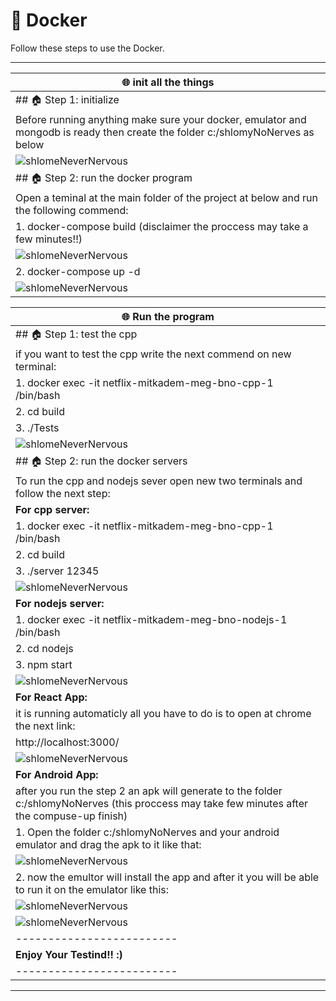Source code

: # 📌 Docker  

Follow these steps to use the Docker.  

---

| 🌐 **init all the things** |
|-------------------------|
| ## 🏠 Step 1: initialize  |
| Before running anything make sure your docker, emulator and mongodb is ready then create the folder c:/shlomyNoNerves as below| 
| ![shlomeNeverNervous](docker/step1.png) |
| ## 🏠 Step 2: run the docker program  |
| Open a teminal at the main folder of the project at below and run the following commend:| 
| 1. docker-compose build (disclaimer the proccess may take a few minutes!!)| 
| ![shlomeNeverNervous](docker/step2.png) |
| 2. docker-compose up -d| 
| ![shlomeNeverNervous](docker/compuseup.png) |

| 🌐 **Run the program** |
|-------------------------|
| ## 🏠 Step 1: test the cpp  |
| if you want to test the cpp write the next commend on new terminal:| 
| 1. docker exec -it netflix-mitkadem-meg-bno-cpp-1 /bin/bash| 
| 2. cd build| 
| 3. ./Tests| 
| ![shlomeNeverNervous](docker/tests.png) |
| ## 🏠 Step 2: run the docker servers  |
| To run the cpp and nodejs sever open new two terminals and follow the next step:| 
| **For cpp server:**|
| 1. docker exec -it netflix-mitkadem-meg-bno-cpp-1 /bin/bash| 
| 2. cd build| 
| 3. ./server 12345| 
| ![shlomeNeverNervous](docker/start_cpp_and_node.png) |
| **For nodejs server:**|
| 1. docker exec -it netflix-mitkadem-meg-bno-nodejs-1 /bin/bash| 
| 2. cd nodejs| 
| 3. npm start| 
| ![shlomeNeverNervous](docker/start_cpp_and_node.png) |
| **For React App:**|
| it is running automaticly all you have to do is to open at chrome the next link:|
|http://localhost:3000/|
| ![shlomeNeverNervous](clientinstuct/1.png) |
| **For Android App:**|
| after you run the step 2 an apk will generate to the folder c:/shlomyNoNerves (this proccess may take few minutes after the compuse-up finish)|
|1. Open the folder c:/shlomyNoNerves and your android emulator and drag the apk to it like that:| 
| ![shlomeNeverNervous](docker/moving_apk.png) |
|2. now the emultor will install the app and after it you will be able to run it on the emulator like this:|
 | ![shlomeNeverNervous](docker/installed.png) |
 | ![shlomeNeverNervous](docker/workingapp.png) |
|-------------------------|
 | **Enjoy Your Testind!! :)** |
|-------------------------|
---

------------------------------------------------------------

### The task
The expected output is the complete listing, word for word, without any picture.

### Answer for this exercise
Source code

: # 📌 Docker  

Follow these steps to use the Docker.  

---

| 🌐 **init all the things** |
|-------------------------|
| ## 🏠 Step 1: initialize  |
| Before running anything make sure your docker, emulator and mongodb is ready then create the folder c:/shlomyNoNerves as below| 
| ![shlomeNeverNervous](docker/step1.png) |
| ## 🏠 Step 2: run the docker program  |
| Open a teminal at the main folder of the project at below and run the following commend:| 
| 1. docker-compose build (disclaimer the proccess may take a few minutes!!)| 
| ![shlomeNeverNervous](docker/step2.png) |
| 2. docker-compose up -d| 
| ![shlomeNeverNervous](docker/compuseup.png) |

| 🌐 **Run the program** |
|-------------------------|
| ## 🏠 Step 1: test the cpp  |
| if you want to test the cpp write the next commend on new terminal:| 
| 1. docker exec -it netflix-mitkadem-meg-bno-cpp-1 /bin/bash| 
| 2. cd build| 
| 3. ./Tests| 
| ![shlomeNeverNervous](docker/tests.png) |
| ## 🏠 Step 2: run the docker servers  |
| To run the cpp and nodejs sever open new two terminals and follow the next step:| 
| **For cpp server:**|
| 1. docker exec -it netflix-mitkadem-meg-bno-cpp-1 /bin/bash| 
| 2. cd build| 
| 3. ./server 12345| 
| ![shlomeNeverNervous](docker/start_cpp_and_node.png) |
| **For nodejs server:**|
| 1. docker exec -it netflix-mitkadem-meg-bno-nodejs-1 /bin/bash| 
| 2. cd nodejs| 
| 3. npm start| 
| ![shlomeNeverNervous](docker/start_cpp_and_node.png) |
| **For React App:**|
| it is running automaticly all you have to do is to open at chrome the next link:|
|http://localhost:3000/|
| ![shlomeNeverNervous](clientinstuct/1.png) |
| **For Android App:**|
| after you run the step 2 an apk will generate to the folder c:/shlomyNoNerves (this proccess may take few minutes after the compuse-up finish)|
|1. Open the folder c:/shlomyNoNerves and your android emulator and drag the apk to it like that:| 
| ![shlomeNeverNervous](docker/moving_apk.png) |
|2. now the emultor will install the app and after it you will be able to run it on the emulator like this:|
 | ![shlomeNeverNervous](docker/installed.png) |
 | ![shlomeNeverNervous](docker/workingapp.png) |
|-------------------------|
 | **Enjoy Your Testind!! :)** |
|-------------------------|
---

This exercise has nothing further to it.